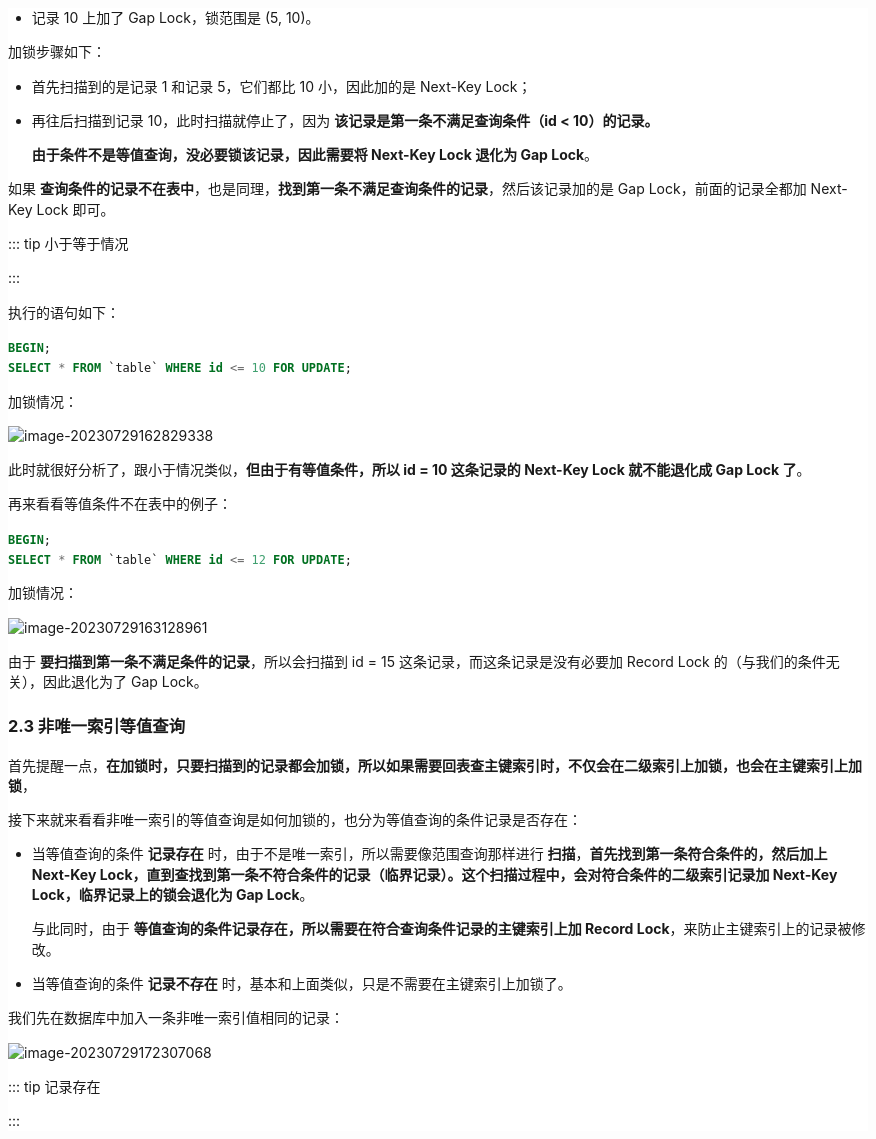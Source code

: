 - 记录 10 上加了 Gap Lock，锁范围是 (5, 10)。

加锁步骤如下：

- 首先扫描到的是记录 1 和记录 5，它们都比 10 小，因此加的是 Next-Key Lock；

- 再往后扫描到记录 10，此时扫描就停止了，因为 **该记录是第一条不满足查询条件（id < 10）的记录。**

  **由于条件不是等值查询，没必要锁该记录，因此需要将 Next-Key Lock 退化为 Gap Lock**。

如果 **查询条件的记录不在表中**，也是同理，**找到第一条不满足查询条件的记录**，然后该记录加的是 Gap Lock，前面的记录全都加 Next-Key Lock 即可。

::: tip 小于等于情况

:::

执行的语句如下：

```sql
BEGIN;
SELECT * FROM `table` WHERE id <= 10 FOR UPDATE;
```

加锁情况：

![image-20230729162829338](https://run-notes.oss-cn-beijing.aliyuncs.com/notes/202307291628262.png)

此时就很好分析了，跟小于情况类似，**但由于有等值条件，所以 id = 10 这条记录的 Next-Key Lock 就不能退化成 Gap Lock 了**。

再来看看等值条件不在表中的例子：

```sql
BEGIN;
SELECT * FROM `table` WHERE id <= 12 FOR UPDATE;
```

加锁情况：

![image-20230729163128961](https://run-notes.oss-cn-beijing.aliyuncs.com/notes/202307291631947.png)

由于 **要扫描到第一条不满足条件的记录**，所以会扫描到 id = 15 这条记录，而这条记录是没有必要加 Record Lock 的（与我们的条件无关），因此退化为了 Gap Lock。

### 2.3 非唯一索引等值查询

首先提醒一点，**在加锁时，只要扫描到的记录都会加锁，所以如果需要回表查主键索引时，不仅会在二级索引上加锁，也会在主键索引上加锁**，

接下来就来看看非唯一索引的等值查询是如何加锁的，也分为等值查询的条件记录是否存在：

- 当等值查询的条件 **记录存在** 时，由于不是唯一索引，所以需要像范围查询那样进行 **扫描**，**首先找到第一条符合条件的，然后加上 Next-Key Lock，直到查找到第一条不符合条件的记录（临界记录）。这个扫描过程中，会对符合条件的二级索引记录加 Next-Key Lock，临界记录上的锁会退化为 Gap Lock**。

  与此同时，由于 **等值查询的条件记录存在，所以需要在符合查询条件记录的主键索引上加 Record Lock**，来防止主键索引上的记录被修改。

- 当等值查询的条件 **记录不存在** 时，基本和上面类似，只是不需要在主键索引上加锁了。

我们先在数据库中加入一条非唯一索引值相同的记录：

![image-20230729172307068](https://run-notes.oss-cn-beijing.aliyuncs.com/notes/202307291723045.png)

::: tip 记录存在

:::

==

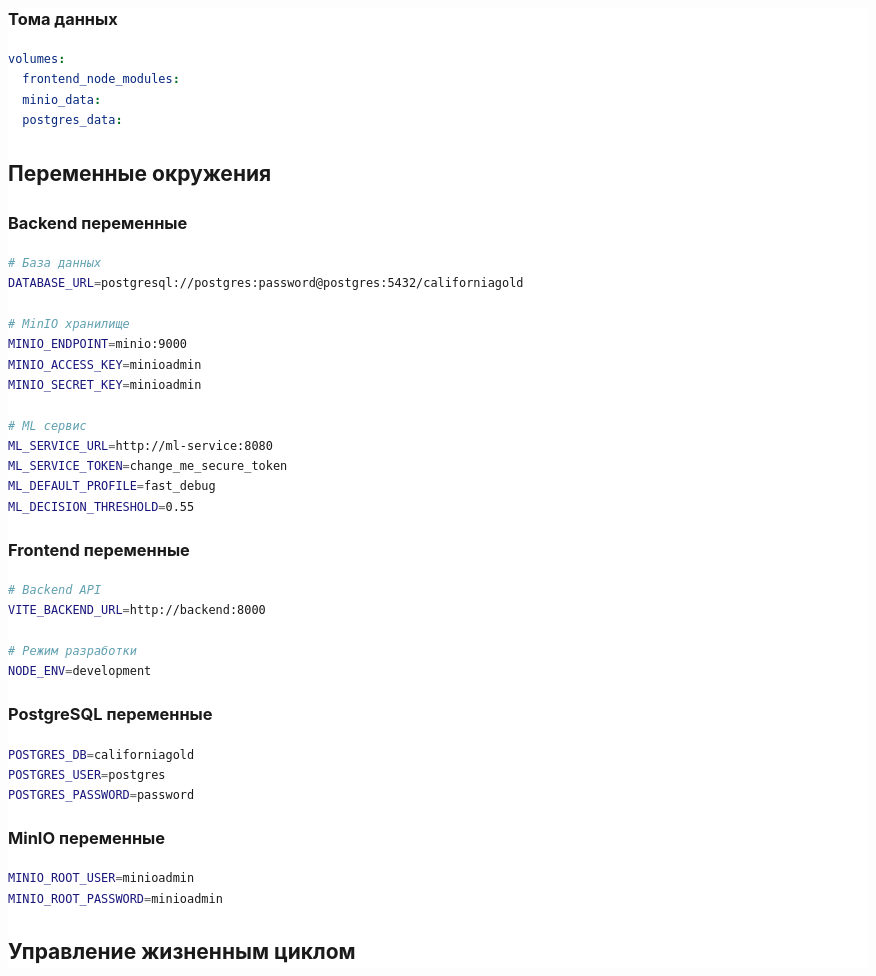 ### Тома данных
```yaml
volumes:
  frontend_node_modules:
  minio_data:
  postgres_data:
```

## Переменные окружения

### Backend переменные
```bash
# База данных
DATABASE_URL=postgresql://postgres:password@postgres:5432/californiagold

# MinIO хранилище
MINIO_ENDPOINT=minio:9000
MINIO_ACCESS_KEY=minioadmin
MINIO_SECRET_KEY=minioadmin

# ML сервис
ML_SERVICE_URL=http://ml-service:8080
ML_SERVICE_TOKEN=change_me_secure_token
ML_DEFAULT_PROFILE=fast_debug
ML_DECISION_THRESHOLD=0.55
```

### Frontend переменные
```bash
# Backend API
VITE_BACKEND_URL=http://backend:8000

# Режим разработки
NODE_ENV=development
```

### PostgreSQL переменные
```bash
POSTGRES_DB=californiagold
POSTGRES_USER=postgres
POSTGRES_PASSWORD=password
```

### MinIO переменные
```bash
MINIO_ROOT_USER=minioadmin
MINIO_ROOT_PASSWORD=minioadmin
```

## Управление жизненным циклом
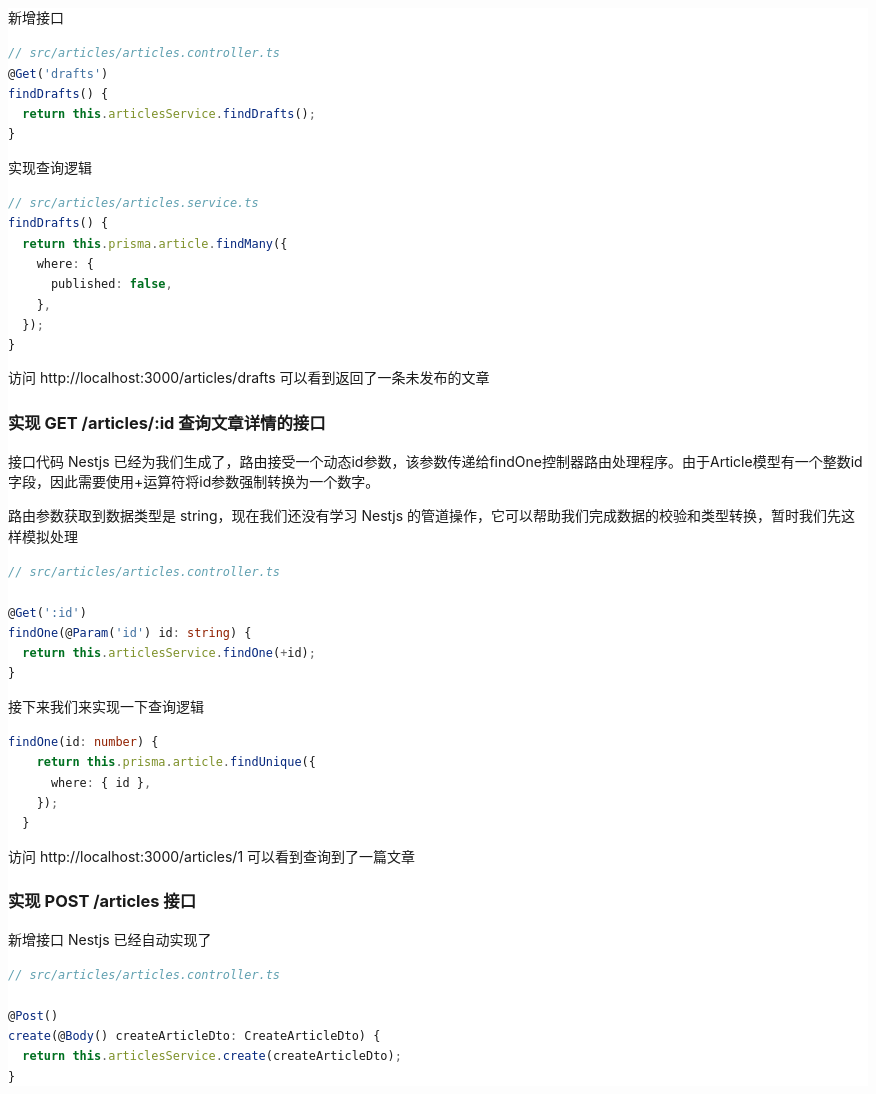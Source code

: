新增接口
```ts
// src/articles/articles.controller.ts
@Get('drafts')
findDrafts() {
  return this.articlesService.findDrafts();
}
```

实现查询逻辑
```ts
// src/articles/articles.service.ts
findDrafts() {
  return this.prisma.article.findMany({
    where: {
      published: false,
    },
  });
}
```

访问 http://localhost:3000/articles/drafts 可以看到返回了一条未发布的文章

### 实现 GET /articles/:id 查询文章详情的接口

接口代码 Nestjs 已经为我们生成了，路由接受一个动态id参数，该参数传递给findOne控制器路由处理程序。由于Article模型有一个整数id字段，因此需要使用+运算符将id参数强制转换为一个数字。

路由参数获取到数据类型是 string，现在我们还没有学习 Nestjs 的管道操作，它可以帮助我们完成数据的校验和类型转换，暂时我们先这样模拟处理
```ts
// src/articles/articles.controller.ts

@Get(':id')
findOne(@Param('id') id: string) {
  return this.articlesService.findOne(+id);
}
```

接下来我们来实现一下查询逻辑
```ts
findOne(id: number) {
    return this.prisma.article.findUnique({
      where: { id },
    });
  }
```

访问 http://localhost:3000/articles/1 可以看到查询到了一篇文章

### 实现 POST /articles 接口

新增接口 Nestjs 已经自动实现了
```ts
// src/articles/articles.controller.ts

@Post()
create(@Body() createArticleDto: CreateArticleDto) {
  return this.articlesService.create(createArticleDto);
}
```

---

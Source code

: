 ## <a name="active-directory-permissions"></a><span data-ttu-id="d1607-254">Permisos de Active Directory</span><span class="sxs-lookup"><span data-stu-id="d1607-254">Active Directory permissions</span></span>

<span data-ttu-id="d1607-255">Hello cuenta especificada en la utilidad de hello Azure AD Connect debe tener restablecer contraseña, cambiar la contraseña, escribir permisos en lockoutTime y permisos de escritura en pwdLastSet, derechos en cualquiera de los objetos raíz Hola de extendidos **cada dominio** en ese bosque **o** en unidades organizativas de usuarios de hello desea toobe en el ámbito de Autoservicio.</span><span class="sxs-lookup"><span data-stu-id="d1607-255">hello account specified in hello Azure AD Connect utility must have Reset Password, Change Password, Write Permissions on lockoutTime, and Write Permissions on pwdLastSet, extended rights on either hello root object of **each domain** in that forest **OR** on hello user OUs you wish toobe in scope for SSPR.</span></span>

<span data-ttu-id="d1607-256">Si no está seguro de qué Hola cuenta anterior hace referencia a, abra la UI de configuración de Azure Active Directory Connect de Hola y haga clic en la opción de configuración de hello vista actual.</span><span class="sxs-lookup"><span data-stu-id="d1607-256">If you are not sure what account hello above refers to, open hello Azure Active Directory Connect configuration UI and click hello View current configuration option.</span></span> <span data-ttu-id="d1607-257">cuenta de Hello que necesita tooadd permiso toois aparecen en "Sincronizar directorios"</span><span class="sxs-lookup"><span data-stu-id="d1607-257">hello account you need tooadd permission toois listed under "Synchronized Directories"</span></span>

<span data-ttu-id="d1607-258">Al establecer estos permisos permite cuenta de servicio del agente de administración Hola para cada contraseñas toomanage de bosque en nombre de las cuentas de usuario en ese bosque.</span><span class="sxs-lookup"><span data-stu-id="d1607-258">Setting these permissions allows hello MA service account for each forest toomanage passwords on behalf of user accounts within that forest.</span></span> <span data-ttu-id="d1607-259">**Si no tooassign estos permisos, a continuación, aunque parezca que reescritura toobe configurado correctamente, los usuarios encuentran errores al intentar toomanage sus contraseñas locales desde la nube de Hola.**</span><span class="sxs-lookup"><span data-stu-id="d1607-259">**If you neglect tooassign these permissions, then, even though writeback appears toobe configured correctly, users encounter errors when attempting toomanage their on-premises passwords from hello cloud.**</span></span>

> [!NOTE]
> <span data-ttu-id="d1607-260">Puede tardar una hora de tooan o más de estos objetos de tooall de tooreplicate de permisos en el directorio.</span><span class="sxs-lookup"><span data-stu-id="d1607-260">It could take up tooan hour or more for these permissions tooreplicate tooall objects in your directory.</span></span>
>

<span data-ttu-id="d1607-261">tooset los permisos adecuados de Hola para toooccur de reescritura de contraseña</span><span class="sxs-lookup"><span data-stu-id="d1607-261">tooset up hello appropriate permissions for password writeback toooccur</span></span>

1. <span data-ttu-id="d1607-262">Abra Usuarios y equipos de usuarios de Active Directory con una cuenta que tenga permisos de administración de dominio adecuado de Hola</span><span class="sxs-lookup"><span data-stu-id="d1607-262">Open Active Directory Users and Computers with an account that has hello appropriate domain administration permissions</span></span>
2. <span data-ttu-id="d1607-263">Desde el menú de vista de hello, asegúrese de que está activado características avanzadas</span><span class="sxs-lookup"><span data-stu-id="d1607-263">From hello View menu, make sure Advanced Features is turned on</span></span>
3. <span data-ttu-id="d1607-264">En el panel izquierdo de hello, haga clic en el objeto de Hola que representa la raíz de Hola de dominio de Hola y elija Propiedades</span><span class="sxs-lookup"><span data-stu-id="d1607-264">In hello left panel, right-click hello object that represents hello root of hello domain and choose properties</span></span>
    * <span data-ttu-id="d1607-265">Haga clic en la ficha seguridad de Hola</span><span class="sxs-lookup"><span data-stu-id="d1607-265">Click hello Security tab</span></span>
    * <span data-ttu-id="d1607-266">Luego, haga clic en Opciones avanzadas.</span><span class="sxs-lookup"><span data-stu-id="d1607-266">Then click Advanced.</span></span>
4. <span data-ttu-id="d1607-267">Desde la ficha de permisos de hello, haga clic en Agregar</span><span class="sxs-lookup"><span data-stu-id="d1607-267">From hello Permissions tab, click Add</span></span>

▸ Assigned task: Would you please copy, word for word, everything above from the line containing "Lock，锁范围是 (5, 10)。" down to the line containing "### 2.3 非唯一索引等值查询", those two lines included?

▸ Written response:
: - 记录 10 上加了 Gap Lock，锁范围是 (5, 10)。

加锁步骤如下：

- 首先扫描到的是记录 1 和记录 5，它们都比 10 小，因此加的是 Next-Key Lock；

- 再往后扫描到记录 10，此时扫描就停止了，因为 **该记录是第一条不满足查询条件（id < 10）的记录。**

  **由于条件不是等值查询，没必要锁该记录，因此需要将 Next-Key Lock 退化为 Gap Lock**。

如果 **查询条件的记录不在表中**，也是同理，**找到第一条不满足查询条件的记录**，然后该记录加的是 Gap Lock，前面的记录全都加 Next-Key Lock 即可。

::: tip 小于等于情况

:::

执行的语句如下：

```sql
BEGIN;
SELECT * FROM `table` WHERE id <= 10 FOR UPDATE;
```

加锁情况：

![image-20230729162829338](https://run-notes.oss-cn-beijing.aliyuncs.com/notes/202307291628262.png)

此时就很好分析了，跟小于情况类似，**但由于有等值条件，所以 id = 10 这条记录的 Next-Key Lock 就不能退化成 Gap Lock 了**。

再来看看等值条件不在表中的例子：

```sql
BEGIN;
SELECT * FROM `table` WHERE id <= 12 FOR UPDATE;
```

加锁情况：

![image-20230729163128961](https://run-notes.oss-cn-beijing.aliyuncs.com/notes/202307291631947.png)

由于 **要扫描到第一条不满足条件的记录**，所以会扫描到 id = 15 这条记录，而这条记录是没有必要加 Record Lock 的（与我们的条件无关），因此退化为了 Gap Lock。

### 2.3 非唯一索引等值查询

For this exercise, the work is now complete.